Qu’est-ce que la résilience ?

C’est le concept central du mouvement des Villes et Territoires en Transition. Dans le cas des sociétés humaines, il s’agit de leur « capacité à réagir aux crises et à ne pas s’effondrer en cas de rupture d’approvisionnement ». Les grèves de routiers illustrent bien le manque de résilience des sociétés modernes : « La civilisation a l’épaisseur de trois repas ».

La résilience, va plus loin que le développement durable. Elle inclut la dimension locale des échanges, des circuits et des relations. Mais ce n’est pas non plus l’autosuffisance, il faut rester ouvert au monde et garder la « trame » de nos sociétés évoluées.

Les trois critères d’un système résilient :

  • diversité : diversité des gens, de leurs fonctions, des types de réponses à des changements, des ressources, etc. Le nombre de liens qui les relient est aussi important.
  • modularité : chaque élément de la société peut continuer à fonctionner en cas de choc grave touchant le tout.
  • Réactivité : plus les liens sont courts, plus la réactivité est forte.
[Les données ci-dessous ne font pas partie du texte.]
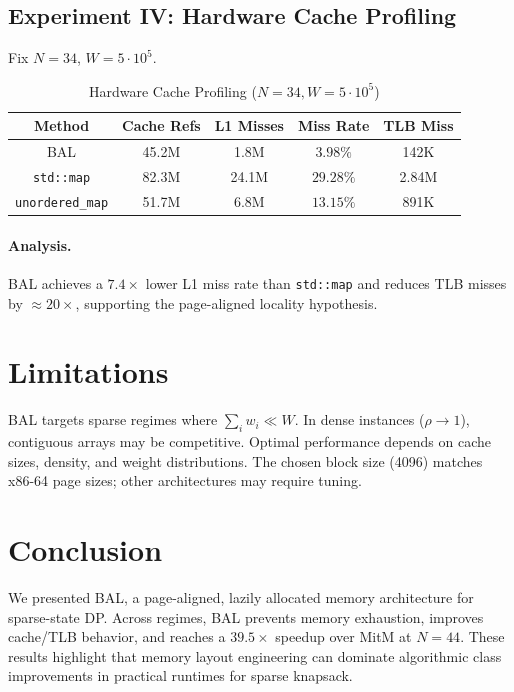 \documentclass[a4paper,USenglish]{lipics-v2021}
\begin{document}
\subsection{Experiment IV: Hardware Cache Profiling}
Fix $N=34$, $W=5\cdot 10^5$.

\begin{table}[t]
\centering
\caption{Hardware Cache Profiling ($N=34, W=5\cdot 10^5$)}
\label{tab:cache}
\begin{tabular}{@{}ccccc@{}}
\toprule
Method & Cache Refs & L1 Misses & Miss Rate & TLB Miss \\
\midrule
BAL & 45.2M & 1.8M & $3.98\%$ & 142K \\
\texttt{std::map} & 82.3M & 24.1M & $29.28\%$ & 2.84M \\
\texttt{unordered\_map} & 51.7M & 6.8M & $13.15\%$ & 891K \\
\bottomrule
\end{tabular}
\end{table}

\paragraph*{Analysis.}
BAL achieves a $7.4\times$ lower L1 miss rate than \texttt{std::map} and reduces TLB misses by $\approx 20\times$, supporting the page-aligned locality hypothesis.

\section{Limitations}
BAL targets sparse regimes where $\sum_i w_i \ll W$. In dense instances ($\rho\to 1$), contiguous arrays may be competitive. Optimal performance depends on cache sizes, density, and weight distributions. The chosen block size (4096) matches x86-64 page sizes; other architectures may require tuning.

\section{Conclusion}
We presented BAL, a page-aligned, lazily allocated memory architecture for sparse-state DP. Across regimes, BAL prevents memory exhaustion, improves cache/TLB behavior, and reaches a $39.5\times$ speedup over MitM at $N=44$. These results highlight that memory layout engineering can dominate algorithmic class improvements in practical runtimes for sparse knapsack.
\end{document}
Nos sociétés ont une réactivité faible et sont moins résiliente que celles de 1940. La vie avant le pétrole n’était pas pour autant si mauvaise. Notre manque de résilience est souvent liée à la place trop importante qu’a pris le pétrole. Il risque d’être trop tard quand les gouvernements réaliseront les conséquence du pic pétrolier (voir le rapport Hirsch).

Comment pouvons-nous gagner en résilience ?

Face à ce défit il est crucial d’avoir une vision positive. Une vision catastrophique nous laisse sans espoir et ne permet pas de convaincre. Le pic est une occasion extraordinaire de réinventer le monde fondé sur plus d’écologie, de justice et de solidarité, moins de destructions.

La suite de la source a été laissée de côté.